→ **ASSIGNMENT**
Type out each entry exactly as it appears, but keep every image out.

== Segment start ==

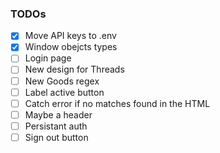 ### TODOs

- [x] Move API keys to .env
- [x] Window obejcts types
- [ ] Login page
- [ ] New design for Threads
- [ ] New Goods regex
- [ ] Label active button
- [ ] Catch error if no matches found in the HTML
- [ ] Maybe a header
- [ ] Persistant auth
- [ ] Sign out button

== Segment end ==

→ **ANSWER TO THIS EXERCISE**
 ### TODOs

- [x] Move API keys to .env
- [x] Window obejcts types
- [ ] Login page
- [ ] New design for Threads
- [ ] New Goods regex
- [ ] Label active button
- [ ] Catch error if no matches found in the HTML
- [ ] Maybe a header
- [ ] Persistant auth
- [ ] Sign out button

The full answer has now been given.